Sources close to BitMEX told FT Alphaville last year that the company believes users with IP addresses from controversial jurisdictions, particularly America, would continue to comply.

FT Alphaville believes the controversial markets remain a major source of revenue, especially in terms of fees, and the company has made a strong suggestion to users that using VPNs would bypass their systems.

Recent US promotions (which can be read in full here and here) thus result in a death penalty for the crypto exchange model, which anonymously serves customers in KYC / AML mandatory jurisdictions (i.e. most of the world).

This is important because it means that customer-facing crypto services in countries like the US will be fully incorporated into the regulatory web of the core system, ensuring that there is little advantage in using crypto data over traditional financial services

Never ready to give up, however, this has shifted the focus of the crypto community to the creation and dissemination of so-called decentralized exchanges. The problem is that the industry is still not ready to acknowledge the fact that a decentralized exchange is a contradiction and therefore not a substitute for operations like BitMEX.

However, that doesn’t mean they won’t try.

In the eyes of the industry, matching software, which can be downloaded and used to match counterparties, is more of a tool than a service.

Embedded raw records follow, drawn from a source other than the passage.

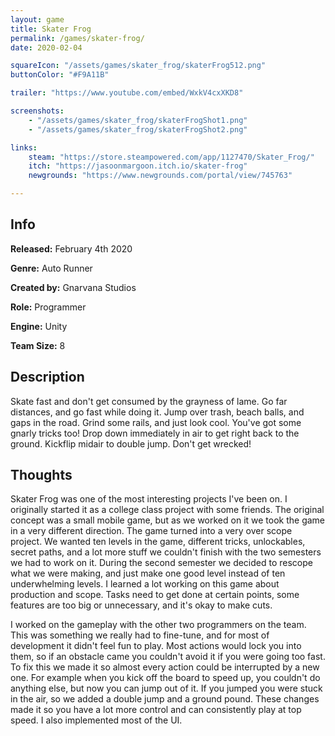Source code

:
 ```yaml
---
layout: game
title: Skater Frog
permalink: /games/skater-frog/
date: 2020-02-04

squareIcon: "/assets/games/skater_frog/skaterFrog512.png"
buttonColor: "#F9A11B"

trailer: "https://www.youtube.com/embed/WxkV4cxXKD8"

screenshots:
    - "/assets/games/skater_frog/skaterFrogShot1.png"
    - "/assets/games/skater_frog/skaterFrogShot2.png"

links:
    steam: "https://store.steampowered.com/app/1127470/Skater_Frog/"
    itch: "https://jasoonmargoon.itch.io/skater-frog"
    newgrounds: "https://www.newgrounds.com/portal/view/745763"

---
```


## Info
  <p><strong>Released:</strong> February 4th 2020 </p>
  <p><strong>Genre:</strong> Auto Runner </p>
  <p><strong>Created by:</strong> Gnarvana Studios </p>
  <p><strong>Role:</strong> Programmer </p>
  <p><strong>Engine:</strong> Unity </p>
  <p><strong>Team Size:</strong> 8 </p>

## Description
Skate fast and don't get consumed by the grayness of lame. Go far distances, and go fast while doing it. Jump over trash, beach balls, and gaps in the road. Grind some rails, and just look cool. You've got some gnarly tricks too! Drop down immediately in air to get right back to the ground. Kickflip midair to double jump. Don't get wrecked!

## Thoughts
Skater Frog was one of the most interesting projects I've been on. I originally started it as a college class project with some friends. The original concept was a small mobile game, but as we worked on it we took the game in a very different direction. The game turned into a very over scope project. We wanted ten levels in the game, different tricks, unlockables, secret paths, and a lot more stuff we couldn't finish with the two semesters we had to work on it. During the second semester we decided to rescope what we were making, and just make one good level instead of ten underwhelming levels. I learned a lot working on this game about production and scope. Tasks need to get done at certain points, some features are too big or unnecessary, and it's okay to make cuts.
<p>
I worked on the gameplay with the other two programmers on the team. This was something we really had to fine-tune, and for most of development it didn't feel fun to play. Most actions would lock you into them, so if an obstacle came you couldn't avoid it if you were going too fast. To fix this we made it so almost every action could be interrupted by a new one. For example when you kick off the board to speed up, you couldn't do anything else, but now you can jump out of it. If you jumped you were stuck in the air, so we added a double jump and a ground pound. These changes made it so you have a lot more control and can consistently play at top speed. I also implemented most of the UI.
</p>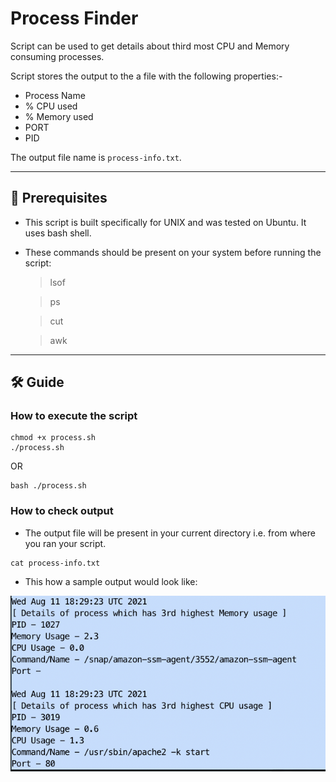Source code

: # Process Finder

Script can be used to get details about third most CPU and Memory consuming processes.

Script stores the output to the a file with the following properties:-

- Process Name 
- % CPU  used 
- % Memory used  
- PORT
- PID

The output file name is `process-info.txt`.

---
## 📜 Prerequisites
- This script is built specifically for UNIX and was tested on Ubuntu. It uses bash shell. 
- These commands should be present on your system before running the script:

    >lsof

    >ps
    
    >cut
    
    >awk

---
## 🛠️ Guide

### How to execute the script
```
chmod +x process.sh
./process.sh
```

OR

```
bash ./process.sh
```

### How to check output
- The output file will be present in your current directory i.e. from where you ran your script.

```
cat process-info.txt
```

- This how a sample output would look like:

![Screenshot](img/output.png)
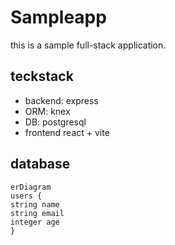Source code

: # Sampleapp

this is a sample full-stack application.

## teckstack

- backend: express
- ORM: knex
- DB: postgresql
- frontend react + vite

## database

```mermaid
erDiagram
users {
string name
string email
integer age
}


```

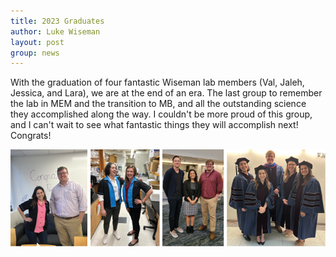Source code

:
 ```yaml
---
title: 2023 Graduates
author: Luke Wiseman
layout: post
group: news
---
```

With the graduation of four fantastic Wiseman lab members (Val, Jaleh, Jessica, and Lara), we are at the end of an era. The last group to remember the lab in MEM and the transition to MB, and all the outstanding science they accomplished along the way. I couldn't be more proud of this group, and I can't wait to see what fantastic things they will accomplish next! Congrats!

  <img src="/static/img/news/2023Graduates.png" alt="LetsParty!" class="img-responsive">
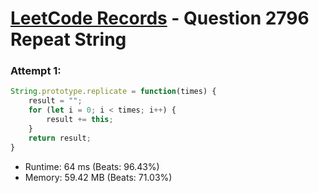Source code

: # [LeetCode Records](../../README.md) - Question 2796 Repeat String

### Attempt 1: 
```js
String.prototype.replicate = function(times) {
    result = "";
    for (let i = 0; i < times; i++) {
        result += this;
    }
    return result;
}
```
- Runtime: 64 ms (Beats: 96.43%)
- Memory: 59.42 MB (Beats: 71.03%)

<br>
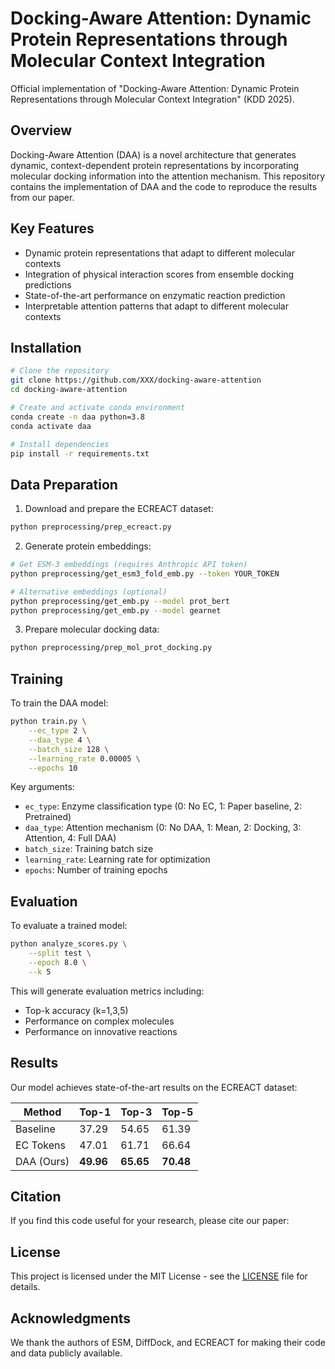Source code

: # Docking-Aware Attention: Dynamic Protein Representations through Molecular Context Integration

Official implementation of "Docking-Aware Attention: Dynamic Protein Representations through Molecular Context Integration" (KDD 2025).

## Overview

Docking-Aware Attention (DAA) is a novel architecture that generates dynamic, context-dependent protein representations by incorporating molecular docking information into the attention mechanism. This repository contains the implementation of DAA and the code to reproduce the results from our paper.

## Key Features

- Dynamic protein representations that adapt to different molecular contexts
- Integration of physical interaction scores from ensemble docking predictions
- State-of-the-art performance on enzymatic reaction prediction
- Interpretable attention patterns that adapt to different molecular contexts

## Installation

```bash
# Clone the repository
git clone https://github.com/XXX/docking-aware-attention
cd docking-aware-attention

# Create and activate conda environment
conda create -n daa python=3.8
conda activate daa

# Install dependencies
pip install -r requirements.txt
```

## Data Preparation

1. Download and prepare the ECREACT dataset:
```bash
python preprocessing/prep_ecreact.py
```

2. Generate protein embeddings:
```bash
# Get ESM-3 embeddings (requires Anthropic API token)
python preprocessing/get_esm3_fold_emb.py --token YOUR_TOKEN

# Alternative embeddings (optional)
python preprocessing/get_emb.py --model prot_bert
python preprocessing/get_emb.py --model gearnet
```

3. Prepare molecular docking data:
```bash
python preprocessing/prep_mol_prot_docking.py
```

## Training

To train the DAA model:

```bash
python train.py \
    --ec_type 2 \
    --daa_type 4 \
    --batch_size 128 \
    --learning_rate 0.00005 \
    --epochs 10
```

Key arguments:
- `ec_type`: Enzyme classification type (0: No EC, 1: Paper baseline, 2: Pretrained)
- `daa_type`: Attention mechanism (0: No DAA, 1: Mean, 2: Docking, 3: Attention, 4: Full DAA)
- `batch_size`: Training batch size
- `learning_rate`: Learning rate for optimization
- `epochs`: Number of training epochs

## Evaluation

To evaluate a trained model:

```bash
python analyze_scores.py \
    --split test \
    --epoch 8.0 \
    --k 5
```

This will generate evaluation metrics including:
- Top-k accuracy (k=1,3,5)
- Performance on complex molecules
- Performance on innovative reactions


## Results

Our model achieves state-of-the-art results on the ECREACT dataset:

| Method | Top-1 | Top-3 | Top-5 |
|--------|-------|-------|-------|
| Baseline | 37.29 | 54.65 | 61.39 |
| EC Tokens | 47.01 | 61.71 | 66.64 |
| DAA (Ours) | **49.96** | **65.65** | **70.48** |

## Citation

If you find this code useful for your research, please cite our paper:


## License

This project is licensed under the MIT License - see the [LICENSE](LICENSE) file for details.

## Acknowledgments

We thank the authors of ESM, DiffDock, and ECREACT for making their code and data publicly available.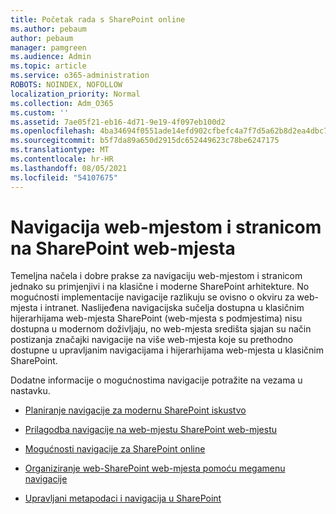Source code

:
 ```yaml
---
title: Početak rada s SharePoint online
ms.author: pebaum
author: pebaum
manager: pamgreen
ms.audience: Admin
ms.topic: article
ms.service: o365-administration
ROBOTS: NOINDEX, NOFOLLOW
localization_priority: Normal
ms.collection: Adm_O365
ms.custom: ''
ms.assetid: 7ae05f21-eb16-4d71-9e19-4f097eb100d2
ms.openlocfilehash: 4ba34694f0551ade14efd902cfbefc4a7f7d5a62b8d2ea4dbc70424efd772798
ms.sourcegitcommit: b5f7da89a650d2915dc652449623c78be6247175
ms.translationtype: MT
ms.contentlocale: hr-HR
ms.lasthandoff: 08/05/2021
ms.locfileid: "54107675"
---
```

# <a name="site-and-page-navigation-in-sharepoint-sites"></a>Navigacija web-mjestom i stranicom na SharePoint web-mjesta

Temeljna načela i dobre prakse za navigaciju web-mjestom i stranicom jednako su primjenjivi i na klasične i moderne SharePoint arhitekture. No mogućnosti implementacije navigacije razlikuju se ovisno o okviru za web-mjesta i intranet. Naslijeđena navigacijska sučelja dostupna u klasičnim hijerarhijama web-mjesta SharePoint (web-mjesta s podmjestima) nisu dostupna u modernom doživljaju, no web-mjesta središta sjajan su način postizanja značajki navigacije na više web-mjesta koje su prethodno dostupne u upravljanim navigacijama i hijerarhijama web-mjesta u klasičnim SharePoint. [](https://support.office.com/article/fe26ae84-14b7-45b6-a6d1-948b3966427f)

 Dodatne informacije o mogućnostima navigacije potražite na vezama u nastavku.

 - [Planiranje navigacije za modernu SharePoint iskustvo](https://docs.microsoft.com/sharepoint/plan-navigation-modern-experience)

- [Prilagodba navigacije na web-mjestu SharePoint web-mjestu](https://support.office.com/article/customize-the-navigation-on-your-sharepoint-site-3cd61ae7-a9ed-4e1e-bf6d-4655f0bf25ca)

- [Mogućnosti navigacije za SharePoint online](https://docs.microsoft.com/office365/enterprise/navigation-options-for-sharepoint-online)
 
- [Organiziranje web-SharePoint web-mjesta pomoću megamenu navigacije](https://techcommunity.microsoft.com/t5/Microsoft-SharePoint-Blog/Organize-your-SharePoint-sites-with-megamenu-navigation-and-new/ba-p/328068)

- [Upravljani metapodaci i navigacija u SharePoint](https://docs.microsoft.com/sharepoint/dev/general-development/managed-metadata-and-navigation-in-sharepoint)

Accordingly, the same requirements for the disclosure of financial data, KYC and AML do not apply, not least because there is no central body that regulates or mediates the amounts of money that flow through a system.

It is undeniable that there are some advantages to using such software over reliance on traditional off-grid exchanges. Most important among them is eliminating the risk that a third party exchange like BitMEX would use a proprietary trading desk – with superior information on customer flows – to trade against their own users.

As the CFTC Complaint notes, this was a point of contention regarding BitMEX:

BitMEX acts as a counterparty for certain transactions on its platform, e.g. B. via the internal market-making desk or via the BitMEX liquidation engine, which can take the position of a customer under certain circumstances.


BitMEX has not been able to establish rules to minimize conflicts of interest. This is evident because Hayes, Delo, Reed and numerous other BitMEX employees trade on the platform and BitMEX’s internal market making desk has been one of the largest traders on the platform at times.

Such conflicts remain possible with all centralized exchanges, dark pools, and market-making operations. Without proper supervision, there is always the risk, if not the temptation, of acting against your own customers. As is the temptation to engage in conflicting market-making operations. The core financial system itself is not immune to this problem, but the risk is all the greater when the exchange is also the manager and controller of trust funds and operates offshore.

A decentralized system theoretically eliminates this problem. The downside of this reality, however, is that there is no guaranteed liquidity and no protection against counterparties flaking or worse in any such system. There are just no guarantees at all. While reputation assessment can be helpful, over time it becomes a standalone issue as it becomes utterly impossible to independently review all counterparties to any significant extent or pace. All of this affects liquidity and increases the theoretical discount that must be applied to any cryptocurrency that cannot be withdrawn in the area of ​​the regulated system.

In the long run, customers (even fraudulent ones) will realize that all the structure really does is outsource the task of KYC and AML screening directly to users. If crypto users are smart they will realize that it will never be as cost effective as institutions that do KYC on behalf of users.

At this point, everyone involved should do a good job of investigating why there have always been things like pirate code and honor among thieves. Trust is not optional. If you want to take advantage of a scaled system, you need institutional trust to get it across. This applies to black market transactions as well as to completed transactions.